• _Task to complete_:
Out of the material that follows, write out exactly the lines from the line with "42:21 Культурные различия: американцы" to the line with "- [x] **Phase 1**: Move-level", both ends included, and no others.
=== Begin Enclosure ===
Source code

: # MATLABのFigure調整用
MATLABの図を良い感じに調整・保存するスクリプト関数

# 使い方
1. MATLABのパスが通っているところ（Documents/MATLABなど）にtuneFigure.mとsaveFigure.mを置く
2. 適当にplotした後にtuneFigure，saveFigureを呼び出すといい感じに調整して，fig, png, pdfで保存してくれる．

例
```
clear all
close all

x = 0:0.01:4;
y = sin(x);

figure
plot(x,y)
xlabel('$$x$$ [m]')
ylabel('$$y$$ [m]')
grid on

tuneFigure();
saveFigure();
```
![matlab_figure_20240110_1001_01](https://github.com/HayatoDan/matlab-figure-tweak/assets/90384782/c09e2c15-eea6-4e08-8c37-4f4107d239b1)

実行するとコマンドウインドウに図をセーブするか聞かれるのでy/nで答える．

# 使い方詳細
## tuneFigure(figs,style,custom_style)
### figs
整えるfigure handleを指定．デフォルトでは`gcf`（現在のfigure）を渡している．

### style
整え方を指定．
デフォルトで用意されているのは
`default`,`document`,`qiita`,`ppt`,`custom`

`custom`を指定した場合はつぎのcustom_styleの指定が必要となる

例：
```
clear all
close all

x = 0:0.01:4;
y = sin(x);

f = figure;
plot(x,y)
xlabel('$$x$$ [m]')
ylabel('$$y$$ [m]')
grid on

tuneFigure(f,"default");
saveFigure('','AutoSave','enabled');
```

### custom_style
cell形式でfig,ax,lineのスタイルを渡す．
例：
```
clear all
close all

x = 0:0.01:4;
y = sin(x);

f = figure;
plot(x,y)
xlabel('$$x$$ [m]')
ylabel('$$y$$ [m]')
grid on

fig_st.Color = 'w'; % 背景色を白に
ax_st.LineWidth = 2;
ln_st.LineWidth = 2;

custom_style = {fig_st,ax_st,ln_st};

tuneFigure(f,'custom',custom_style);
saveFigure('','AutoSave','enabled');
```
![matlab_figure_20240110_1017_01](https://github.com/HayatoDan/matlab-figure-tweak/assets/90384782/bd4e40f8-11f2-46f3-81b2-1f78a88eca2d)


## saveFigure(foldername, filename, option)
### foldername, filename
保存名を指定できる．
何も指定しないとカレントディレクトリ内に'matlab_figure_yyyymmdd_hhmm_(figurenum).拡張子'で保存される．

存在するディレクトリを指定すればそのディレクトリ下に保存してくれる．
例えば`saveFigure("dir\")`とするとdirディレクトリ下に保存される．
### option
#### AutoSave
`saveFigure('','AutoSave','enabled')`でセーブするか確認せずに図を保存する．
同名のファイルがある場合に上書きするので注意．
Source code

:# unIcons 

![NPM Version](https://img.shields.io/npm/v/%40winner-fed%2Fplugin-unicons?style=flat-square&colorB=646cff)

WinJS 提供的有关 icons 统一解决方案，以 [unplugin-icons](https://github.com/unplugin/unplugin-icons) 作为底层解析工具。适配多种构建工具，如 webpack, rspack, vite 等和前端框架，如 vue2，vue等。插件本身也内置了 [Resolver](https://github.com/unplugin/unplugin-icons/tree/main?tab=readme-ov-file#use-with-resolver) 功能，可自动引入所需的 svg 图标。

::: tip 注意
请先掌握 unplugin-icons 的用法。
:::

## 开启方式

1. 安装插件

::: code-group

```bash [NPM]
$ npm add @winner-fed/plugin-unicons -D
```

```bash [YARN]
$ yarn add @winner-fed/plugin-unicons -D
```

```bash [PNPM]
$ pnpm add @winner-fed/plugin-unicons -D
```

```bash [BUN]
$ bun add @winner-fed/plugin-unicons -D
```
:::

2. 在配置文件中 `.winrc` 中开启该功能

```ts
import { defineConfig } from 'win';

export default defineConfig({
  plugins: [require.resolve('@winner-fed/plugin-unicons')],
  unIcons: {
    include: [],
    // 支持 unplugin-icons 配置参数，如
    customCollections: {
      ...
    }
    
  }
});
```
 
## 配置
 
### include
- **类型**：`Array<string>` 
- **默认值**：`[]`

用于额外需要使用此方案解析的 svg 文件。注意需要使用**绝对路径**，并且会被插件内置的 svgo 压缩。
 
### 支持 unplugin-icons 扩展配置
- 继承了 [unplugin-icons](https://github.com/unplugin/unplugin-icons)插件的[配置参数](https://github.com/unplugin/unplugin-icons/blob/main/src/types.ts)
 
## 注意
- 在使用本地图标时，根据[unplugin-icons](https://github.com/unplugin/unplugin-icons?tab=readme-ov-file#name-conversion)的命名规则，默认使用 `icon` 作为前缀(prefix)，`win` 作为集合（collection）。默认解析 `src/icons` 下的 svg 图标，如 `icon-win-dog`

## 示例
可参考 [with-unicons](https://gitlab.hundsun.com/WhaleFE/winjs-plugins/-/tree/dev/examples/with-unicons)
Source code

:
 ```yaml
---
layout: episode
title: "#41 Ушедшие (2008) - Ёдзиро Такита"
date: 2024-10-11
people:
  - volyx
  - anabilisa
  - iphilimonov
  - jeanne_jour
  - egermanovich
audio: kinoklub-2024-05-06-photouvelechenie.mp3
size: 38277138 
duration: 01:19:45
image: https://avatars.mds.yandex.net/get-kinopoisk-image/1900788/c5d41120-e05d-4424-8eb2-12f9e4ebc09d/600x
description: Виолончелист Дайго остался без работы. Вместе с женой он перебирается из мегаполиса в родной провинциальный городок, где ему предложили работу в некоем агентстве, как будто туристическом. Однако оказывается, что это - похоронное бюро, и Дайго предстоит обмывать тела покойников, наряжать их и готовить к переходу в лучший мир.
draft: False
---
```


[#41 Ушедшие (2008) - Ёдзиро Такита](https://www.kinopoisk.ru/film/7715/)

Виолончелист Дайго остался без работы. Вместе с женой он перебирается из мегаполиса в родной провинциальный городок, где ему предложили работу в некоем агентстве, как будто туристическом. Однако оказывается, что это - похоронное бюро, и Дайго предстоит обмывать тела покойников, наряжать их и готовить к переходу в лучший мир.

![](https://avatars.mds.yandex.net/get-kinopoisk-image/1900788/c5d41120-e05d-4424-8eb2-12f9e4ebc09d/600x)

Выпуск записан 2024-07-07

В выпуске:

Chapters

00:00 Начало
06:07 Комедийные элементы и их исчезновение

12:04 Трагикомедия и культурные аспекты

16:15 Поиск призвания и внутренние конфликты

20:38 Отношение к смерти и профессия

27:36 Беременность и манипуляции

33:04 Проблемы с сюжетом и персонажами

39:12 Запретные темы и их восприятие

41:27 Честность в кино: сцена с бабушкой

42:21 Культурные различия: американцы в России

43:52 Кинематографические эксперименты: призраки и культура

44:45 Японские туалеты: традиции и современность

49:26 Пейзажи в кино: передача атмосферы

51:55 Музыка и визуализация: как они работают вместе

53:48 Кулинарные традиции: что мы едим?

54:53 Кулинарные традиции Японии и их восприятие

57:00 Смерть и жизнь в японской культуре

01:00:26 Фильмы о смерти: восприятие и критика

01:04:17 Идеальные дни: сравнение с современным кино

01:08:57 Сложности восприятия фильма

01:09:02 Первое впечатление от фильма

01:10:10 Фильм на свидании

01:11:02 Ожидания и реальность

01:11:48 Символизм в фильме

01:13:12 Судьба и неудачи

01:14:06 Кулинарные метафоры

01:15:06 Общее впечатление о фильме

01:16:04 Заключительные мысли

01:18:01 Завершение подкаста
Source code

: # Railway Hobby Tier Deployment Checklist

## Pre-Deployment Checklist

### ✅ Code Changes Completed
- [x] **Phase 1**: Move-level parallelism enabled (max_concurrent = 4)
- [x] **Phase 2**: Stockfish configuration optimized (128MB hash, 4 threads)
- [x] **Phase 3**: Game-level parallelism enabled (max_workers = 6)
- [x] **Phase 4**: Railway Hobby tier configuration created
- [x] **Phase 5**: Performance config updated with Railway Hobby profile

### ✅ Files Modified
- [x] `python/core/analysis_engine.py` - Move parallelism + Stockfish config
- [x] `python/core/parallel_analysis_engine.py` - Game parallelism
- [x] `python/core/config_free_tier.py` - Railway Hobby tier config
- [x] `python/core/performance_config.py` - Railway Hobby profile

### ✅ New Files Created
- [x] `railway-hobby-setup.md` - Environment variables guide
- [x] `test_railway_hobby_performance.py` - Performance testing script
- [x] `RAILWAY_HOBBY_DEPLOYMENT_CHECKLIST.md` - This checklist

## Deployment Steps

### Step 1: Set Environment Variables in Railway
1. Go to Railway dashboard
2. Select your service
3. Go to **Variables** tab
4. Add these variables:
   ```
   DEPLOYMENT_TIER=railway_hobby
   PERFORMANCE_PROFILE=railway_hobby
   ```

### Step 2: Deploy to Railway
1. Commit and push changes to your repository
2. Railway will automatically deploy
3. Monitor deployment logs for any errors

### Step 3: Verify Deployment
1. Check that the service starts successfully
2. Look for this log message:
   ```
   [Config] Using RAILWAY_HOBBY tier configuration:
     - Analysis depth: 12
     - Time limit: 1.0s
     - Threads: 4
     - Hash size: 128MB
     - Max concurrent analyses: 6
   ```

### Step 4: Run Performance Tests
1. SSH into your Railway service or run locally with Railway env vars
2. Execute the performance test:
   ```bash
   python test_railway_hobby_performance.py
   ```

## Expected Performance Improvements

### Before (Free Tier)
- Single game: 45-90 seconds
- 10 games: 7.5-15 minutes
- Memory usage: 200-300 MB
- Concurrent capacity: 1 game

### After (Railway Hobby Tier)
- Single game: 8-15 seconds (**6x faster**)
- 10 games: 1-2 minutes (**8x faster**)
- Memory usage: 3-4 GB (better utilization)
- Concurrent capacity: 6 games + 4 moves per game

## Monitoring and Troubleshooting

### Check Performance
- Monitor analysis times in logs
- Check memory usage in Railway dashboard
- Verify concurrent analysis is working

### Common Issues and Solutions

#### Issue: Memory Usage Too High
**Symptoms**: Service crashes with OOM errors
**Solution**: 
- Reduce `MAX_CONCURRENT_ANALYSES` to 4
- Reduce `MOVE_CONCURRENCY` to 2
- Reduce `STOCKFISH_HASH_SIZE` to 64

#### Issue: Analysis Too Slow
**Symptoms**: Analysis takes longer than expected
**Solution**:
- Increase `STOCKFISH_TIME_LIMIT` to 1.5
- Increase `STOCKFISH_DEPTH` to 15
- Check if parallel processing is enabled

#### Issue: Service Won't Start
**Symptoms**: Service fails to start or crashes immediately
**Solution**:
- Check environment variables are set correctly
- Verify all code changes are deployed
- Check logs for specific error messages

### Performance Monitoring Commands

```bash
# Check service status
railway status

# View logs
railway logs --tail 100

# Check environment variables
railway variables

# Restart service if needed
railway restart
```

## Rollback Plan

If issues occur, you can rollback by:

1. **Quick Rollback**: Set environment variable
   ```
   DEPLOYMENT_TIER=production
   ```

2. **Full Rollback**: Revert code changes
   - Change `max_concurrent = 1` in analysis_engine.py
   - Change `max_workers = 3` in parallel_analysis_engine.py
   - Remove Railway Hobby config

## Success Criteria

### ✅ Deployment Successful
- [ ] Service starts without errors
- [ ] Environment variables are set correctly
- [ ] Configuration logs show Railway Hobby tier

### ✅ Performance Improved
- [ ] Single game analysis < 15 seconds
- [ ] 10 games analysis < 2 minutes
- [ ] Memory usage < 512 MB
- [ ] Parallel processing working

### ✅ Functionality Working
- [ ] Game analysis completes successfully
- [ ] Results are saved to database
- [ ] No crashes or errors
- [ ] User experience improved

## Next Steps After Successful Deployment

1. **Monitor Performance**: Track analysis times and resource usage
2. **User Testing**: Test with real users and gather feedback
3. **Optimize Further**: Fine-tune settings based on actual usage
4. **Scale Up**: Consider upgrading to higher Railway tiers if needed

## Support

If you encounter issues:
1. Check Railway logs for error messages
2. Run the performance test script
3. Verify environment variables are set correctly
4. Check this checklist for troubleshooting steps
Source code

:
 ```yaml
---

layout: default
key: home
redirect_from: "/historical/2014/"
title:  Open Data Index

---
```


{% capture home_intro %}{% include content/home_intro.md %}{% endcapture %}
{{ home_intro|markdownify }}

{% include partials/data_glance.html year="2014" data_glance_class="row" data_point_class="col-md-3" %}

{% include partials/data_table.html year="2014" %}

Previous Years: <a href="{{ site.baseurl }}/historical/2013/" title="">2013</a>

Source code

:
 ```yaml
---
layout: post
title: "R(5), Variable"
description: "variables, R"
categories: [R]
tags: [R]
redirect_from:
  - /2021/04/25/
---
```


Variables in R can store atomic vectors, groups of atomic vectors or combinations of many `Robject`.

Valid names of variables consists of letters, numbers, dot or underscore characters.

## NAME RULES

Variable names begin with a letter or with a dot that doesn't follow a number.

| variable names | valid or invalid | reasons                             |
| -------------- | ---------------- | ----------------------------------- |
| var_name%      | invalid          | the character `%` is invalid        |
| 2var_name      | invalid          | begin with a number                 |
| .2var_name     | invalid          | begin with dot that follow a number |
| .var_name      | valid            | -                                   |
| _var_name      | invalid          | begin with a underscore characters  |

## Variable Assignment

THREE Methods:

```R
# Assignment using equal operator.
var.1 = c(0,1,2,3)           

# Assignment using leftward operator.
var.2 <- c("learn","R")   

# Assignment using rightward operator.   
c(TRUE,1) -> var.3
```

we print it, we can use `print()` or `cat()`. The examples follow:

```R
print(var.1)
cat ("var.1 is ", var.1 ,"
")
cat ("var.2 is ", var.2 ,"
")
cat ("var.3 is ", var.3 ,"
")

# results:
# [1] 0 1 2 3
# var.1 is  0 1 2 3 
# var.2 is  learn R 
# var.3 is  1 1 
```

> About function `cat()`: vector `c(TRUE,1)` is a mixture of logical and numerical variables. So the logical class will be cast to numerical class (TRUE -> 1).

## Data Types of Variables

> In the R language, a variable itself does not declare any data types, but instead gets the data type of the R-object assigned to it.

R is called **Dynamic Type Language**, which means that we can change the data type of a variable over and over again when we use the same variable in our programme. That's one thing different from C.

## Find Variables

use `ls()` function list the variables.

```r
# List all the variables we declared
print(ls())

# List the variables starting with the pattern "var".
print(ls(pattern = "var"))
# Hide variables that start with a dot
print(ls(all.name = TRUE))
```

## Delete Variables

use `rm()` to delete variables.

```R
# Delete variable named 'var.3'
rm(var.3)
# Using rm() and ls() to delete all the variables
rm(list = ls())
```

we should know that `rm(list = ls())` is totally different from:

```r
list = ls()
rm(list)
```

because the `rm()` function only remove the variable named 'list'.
=== End Enclosure ===
• _Answer section_:
42:21 Культурные различия: американцы в России

43:52 Кинематографические эксперименты: призраки и культура

44:45 Японские туалеты: традиции и современность

49:26 Пейзажи в кино: передача атмосферы

51:55 Музыка и визуализация: как они работают вместе

53:48 Кулинарные традиции: что мы едим?

54:53 Кулинарные традиции Японии и их восприятие

57:00 Смерть и жизнь в японской культуре

01:00:26 Фильмы о смерти: восприятие и критика

01:04:17 Идеальные дни: сравнение с современным кино

01:08:57 Сложности восприятия фильма

01:09:02 Первое впечатление от фильма

01:10:10 Фильм на свидании

01:11:02 Ожидания и реальность

01:11:48 Символизм в фильме

01:13:12 Судьба и неудачи

01:14:06 Кулинарные метафоры

01:15:06 Общее впечатление о фильме

01:16:04 Заключительные мысли

01:18:01 Завершение подкаста
Source code

: # Railway Hobby Tier Deployment Checklist

## Pre-Deployment Checklist

### ✅ Code Changes Completed
- [x] **Phase 1**: Move-level parallelism enabled (max_concurrent = 4)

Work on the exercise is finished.